Le Président (M. Farrah): Merci, M. le ministre des
Finances. Je reconnais maintenant M. le député de Champlain pour
une période maximale de 5 minutes.
M. Pierre A. Brouillette
M. Brouillette: Merci, M. le Président. Mon interpellation
portera sur la péréquation. Le programme de
péréquation vise à permettre à chaque province
d'offrir aux citoyens des services publics à un niveau de qualité
et de fiscalité sensiblement comparable. Pour ce faire, des paiements
annuels inconditionnels sont versés aux provinces moins nanties de
façon que leur capacité fiscale, c'est-à-dire le rendement
qu'elles peuvent tirer de toute une gamme d'impôts et de taxes, soit
augmentée au niveau de celle d'une norme préétablie.
Depuis 1982, le principe de la péréquation a
été inscrit dans la Loi constitutionnelle - paragraphe 36-2.1 -
ce qui confère au programme un caractère permanent. Le
caractère inconditionnel des paiements de péréquation
signifie que chaque province bénéficiaire est libre d'utiliser
ces fonds d'après ses besoins et ses priorités propres. Les
transferts au titre de la péréquation sont établis au
moyen d'une formule qui, pour chaque source de revenu considérée,
compare la capacité fiscale ou la richesse des provinces à la
capacité fiscale moyenne de la norme constituée de cinq provinces
dites représentatives. Ces cinq provinces sont le Québec,
l'Ontario, le Manitoba, la Saskatchewan et la Colombie-Britannique.
Une province qui a une capacité fiscale inférieure
à celle de la norme reçoit des paiements de
péréquation de façon à compenser pour sa
déficience fiscale. Après péréquation, les
provinces bénéficiaires ont toutes une capacité fiscale
égale à celle de la norme. Présentement,
sept provinces ont droit à des paiements de
péréquation, soit Terre-Neuve,
l'île-du-Prince-Édouard, la Nouvelle-Ecosse, le
Nouveau-Bruns-wick, le Québec, le Manitoba et la Saskatchewan.

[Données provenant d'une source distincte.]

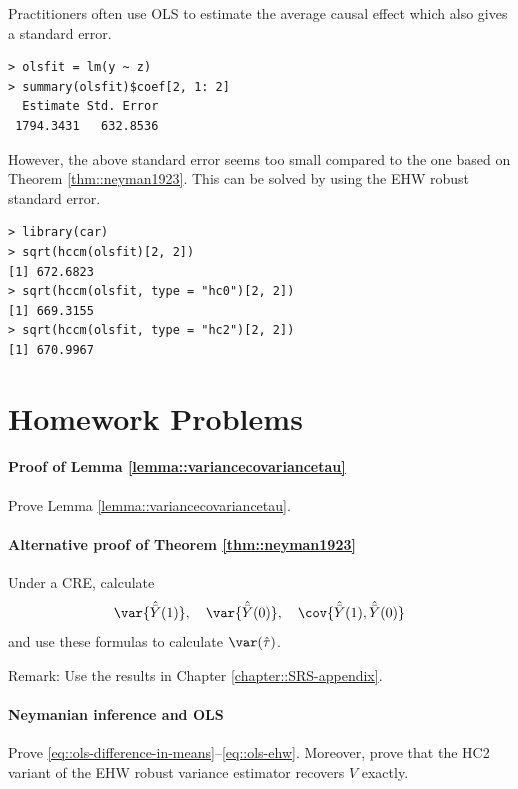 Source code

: Practitioners often use OLS to estimate the average causal effect which also gives a standard error. 
\begin{lstlisting}
> olsfit = lm(y ~ z)
> summary(olsfit)$coef[2, 1: 2]
  Estimate Std. Error 
 1794.3431   632.8536 
 \end{lstlisting} 
However, the above standard error seems too small compared to the one based on  Theorem \ref{thm::neyman1923}.  This can be solved by using the EHW robust standard error. 
\begin{lstlisting}
> library(car)
> sqrt(hccm(olsfit)[2, 2])
[1] 672.6823
> sqrt(hccm(olsfit, type = "hc0")[2, 2])
[1] 669.3155
> sqrt(hccm(olsfit, type = "hc2")[2, 2])
[1] 670.9967
 \end{lstlisting} 





\section{Homework Problems}

\paragraph{Proof of Lemma \ref{lemma::variancecovariancetau}}\label{hw::proof-covariance-basic}


Prove Lemma \ref{lemma::variancecovariancetau}. 


\paragraph{Alternative proof of Theorem \ref{thm::neyman1923}}\label{hw::neyman-alternative-proof}


Under a CRE, calculate 
$$
\var\{  \hat{\bar{Y}}(1)  \} ,\quad
\var\{  \hat{\bar{Y}}(0)  \} ,\quad
\cov\{  \hat{\bar{Y}}(1) ,  \hat{\bar{Y}}(0)  \} 
$$
and use these formulas to calculate $\var(\hat{\tau} )$. 

Remark: Use the results in Chapter \ref{chapter::SRS-appendix}. 





\paragraph{Neymanian inference and OLS}
\label{hw::neyman-ols-nox}


Prove \eqref{eq::ols-difference-in-means}--\eqref{eq::ols-ehw}. Moreover, prove that the HC2 variant of the EHW robust variance estimator recovers $\hat{V}$ exactly. 


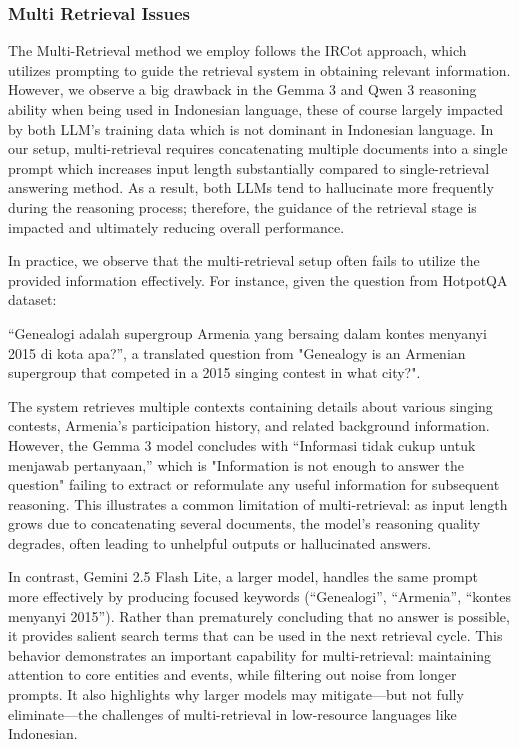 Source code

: \documentclass[times]{iapress}
\begin{document}
\subsubsection{Multi Retrieval Issues}
The Multi-Retrieval method we employ follows the IRCot approach, which utilizes prompting to guide the retrieval system in obtaining relevant information. However, we observe a big drawback in the Gemma 3 and Qwen 3 reasoning ability when being used in Indonesian language, these of course largely impacted by both LLM's training data which is not dominant in Indonesian language. In our setup, multi-retrieval requires concatenating multiple documents into a single prompt which increases input length substantially compared to single-retrieval answering method. As a result, both LLMs tend to hallucinate more frequently during the reasoning process; therefore, the guidance of the retrieval stage is impacted and ultimately reducing overall performance.

In practice, we observe that the multi-retrieval setup often fails to utilize the provided information effectively. For instance, given the question from HotpotQA dataset:

“Genealogi adalah supergroup Armenia yang bersaing dalam kontes menyanyi 2015 di kota apa?”, a translated question from "Genealogy is an Armenian supergroup that competed in a 2015 singing contest in what city?".

The system retrieves multiple contexts containing details about various singing contests, Armenia’s participation history, and related background information. However, the Gemma 3 model concludes with “Informasi tidak cukup untuk menjawab pertanyaan,” which is "Information is not enough to answer the question" failing to extract or reformulate any useful information for subsequent reasoning. This illustrates a common limitation of multi-retrieval: as input length grows due to concatenating several documents, the model’s reasoning quality degrades, often leading to unhelpful outputs or hallucinated answers.

In contrast, Gemini 2.5 Flash Lite, a larger model, handles the same prompt more effectively by producing focused keywords (“Genealogi”, “Armenia”, “kontes menyanyi 2015”). Rather than prematurely concluding that no answer is possible, it provides salient search terms that can be used in the next retrieval cycle. This behavior demonstrates an important capability for multi-retrieval: maintaining attention to core entities and events, while filtering out noise from longer prompts. It also highlights why larger models may mitigate—but not fully eliminate—the challenges of multi-retrieval in low-resource languages like Indonesian.
\end{document}
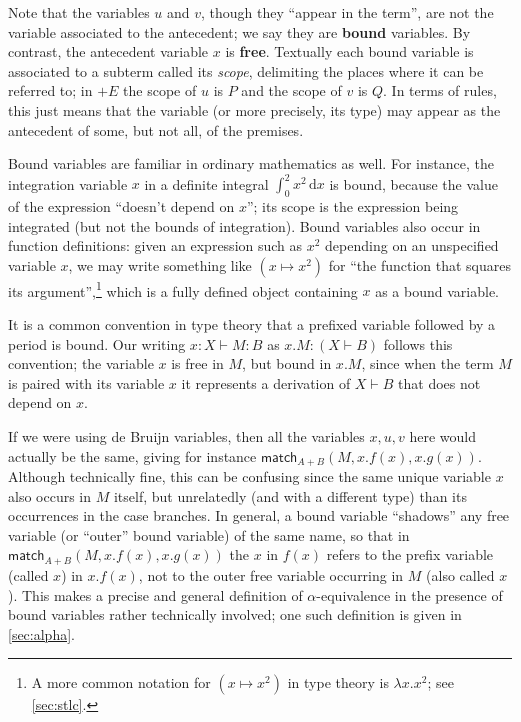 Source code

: \documentclass{book}
\let\types\vdash
\def\plusE{\mathord{+}E}
\def\acase#1#2{\mathsf{match}_{#1+#2}}
\begin{document}
Note that the variables $u$ and $v$, though they ``appear in the term'', are not the variable associated to the antecedent;
we say they are \textbf{bound} variables.
By contrast, the antecedent variable $x$ is \textbf{free}.
Textually each bound variable is associated to a subterm called its \textit{scope}, delimiting the places where it can be referred to;
in $\plusE$ the scope of $u$ is $P$ and the scope of $v$ is $Q$.
In terms of rules, this just means that the variable (or more precisely, its type) may appear as the antecedent of some, but not all, of the premises.

Bound variables are familiar in ordinary mathematics as well.
For instance, the integration variable $x$ in a definite integral $\int_0^2 x^2\,\mathrm{d}x$ is bound, because the value of the expression ``doesn't depend on $x$''; its scope is the expression being integrated (but not the bounds of integration).
Bound variables also occur in function definitions: given an expression such as $x^2$ depending on an unspecified variable $x$, we may write something like $(x\mapsto x^2)$ for ``the function that squares its argument'',\footnote{A more common notation for $(x\mapsto x^2)$ in type theory is $\lambda x.x^2$; see \cref{sec:stlc}.} which is a fully defined object containing $x$ as a bound variable.

It is a common convention in type theory that a prefixed variable followed by a period is bound.
Our writing $x:X\types M:B$ as $x.M:(X\types B)$ follows this convention; the variable $x$ is free in $M$, but bound in $x.M$, since when the term $M$ is paired with its variable $x$ it represents a derivation of $X\types B$ that does not depend on $x$.

If we were using de Bruijn variables, then all the variables $x,u,v$ here would actually be the same, giving for instance $\acase AB(M,x.f(x),x.g(x))$.
Although technically fine, this can be confusing since the same unique variable $x$ also occurs in $M$ itself, but unrelatedly (and with a different type) than its occurrences in the case branches.
In general, a bound variable ``shadows'' any free variable (or ``outer'' bound variable) of the same name, so that in $\acase AB(M,x.f(x),x.g(x))$ the $x$ in $f(x)$ refers to the prefix variable (called $x$) in $x.f(x)$, not to the outer free variable occurring in $M$ (also called $x$).
This makes a precise and general definition of $\alpha$-equivalence in the presence of bound variables rather technically involved; one such definition is given in \cref{sec:alpha}.
\end{document}
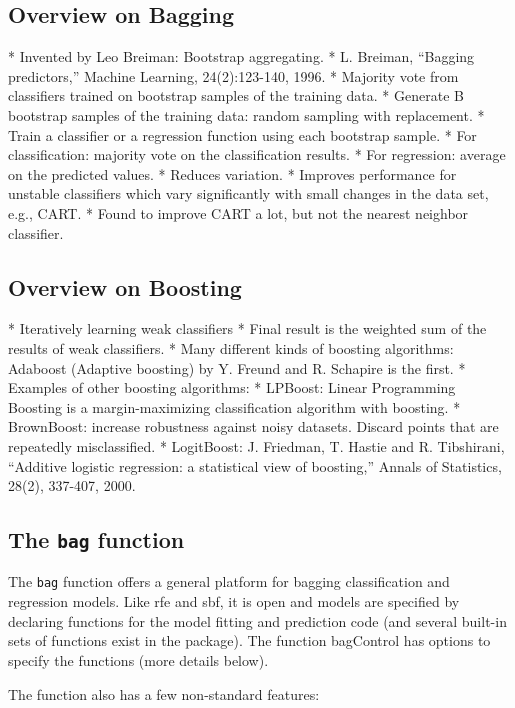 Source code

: \documentclass[caret-main.tex]{subfiles}
\begin{document}
\subsection{Overview on Bagging}

* Invented by Leo Breiman: Bootstrap aggregating.
* L. Breiman, “Bagging predictors,” Machine Learning,
24(2):123-140, 1996.
* Majority vote from classiﬁers trained on bootstrap samples of
the training data.
* Generate B bootstrap samples of the training data: random
sampling with replacement.
* Train a classiﬁer or a regression function using each bootstrap
sample.
* For classiﬁcation: majority vote on the classiﬁcation results.
* For regression: average on the predicted values.
* Reduces variation.
* Improves performance for unstable classiﬁers which vary signiﬁcantly with small changes in the data set, e.g., CART.
* Found to improve CART a lot, but not the nearest neighbor classifier.

\subsection{Overview on Boosting}

* Iteratively learning weak classiﬁers
*  Final result is the weighted sum of the results of weak
classiﬁers.
*  Many diﬀerent kinds of boosting algorithms: Adaboost
(Adaptive boosting) by Y. Freund and R. Schapire is the first.
*  Examples of other boosting algorithms:
*  LPBoost: Linear Programming Boosting is a
margin-maximizing classiﬁcation algorithm with boosting.
*  BrownBoost: increase robustness against noisy datasets.
Discard points that are repeatedly misclassiﬁed.
*  LogitBoost: J. Friedman, T. Hastie and R. Tibshirani,
“Additive logistic regression: a statistical view of boosting,”
Annals of Statistics, 28(2), 337-407, 2000.



\subsection{The \texttt{bag} function}

The \texttt{bag} function offers a general platform for bagging classification and regression models. Like rfe and sbf, it is open and models are specified by declaring functions for the model fitting and prediction code (and several built-in sets of functions exist in the package). The function bagControl has options to specify the functions (more details below).

The function also has a few non-standard features:
\end{document}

Aux fins de la péréquation, la capacité fiscale
d'une province est mesurée à partir d'une assiette fiscale
définie de façon à représenter le régime de
taxation pour l'ensemble des provinces. Par exemple, dans le cas des taxes
générales de vente, l'assiette fiscale représentative est
constituée des ventes au détail par province ajustées pour
les éléments généralement assujettis ou
exemptés par les provinces.
En 1990-1991, les transferts fédéraux au titre de la
péréquation ont atteint 8 200 000 000 $, dont 3 700 000 000 $ au
Québec. Lorsqu'on considère les contributions par habitant,
Terre-Neuve a reçu 1652 $, le montant le plus élevé, alors
que le Québec a reçu 548 $, soit la contribution la plus faible
parmi les provinces bénéficiaires après la
Saskatchewan.
Le programme de péréquation comporte deux restrictions
à la croissance des paiements. Ces restrictions ont été
introduites en 1982. Une disposition de plafond stipule que les droits de
péréquation de l'ensemble des provinces
bénéficiaires, à l'égard d'une année
financière, ne peuvent croître plus rapidement que
l'économie canadienne telle que mesurée par le produit national
brut, par rapport à une année de base qui est 1987-1988. Lorsque
les droits de péréquation croissent à un rythme
supérieur au PNB, l'excédent des droits, calculés selon la
formule sur les droits plafonnés, est retranché à chaque
province selon sa part de population dans les provinces
bénéficiaires, ce qui représente 60 % pour le
Québec.
Le plafond de la péréquation s'applique à
l'égard de 1988-1989 et aux années subséquentes et
entraîne un manque à gagner considérable pour les provinces
bénéficiaires. Pour le Québec, le manque à gagner
est de 1 700 000 000 $ pour la période de 1988-1989 à 1990-1991,
ce qui représente pour l'année 1988-1989 un manque à
gagner de 300 000 000 $, pour 1989-1990 656 000 000 $ et pour 1990-1991 777 000
000 $, ce qui fait un total de 1 733 000 000 $.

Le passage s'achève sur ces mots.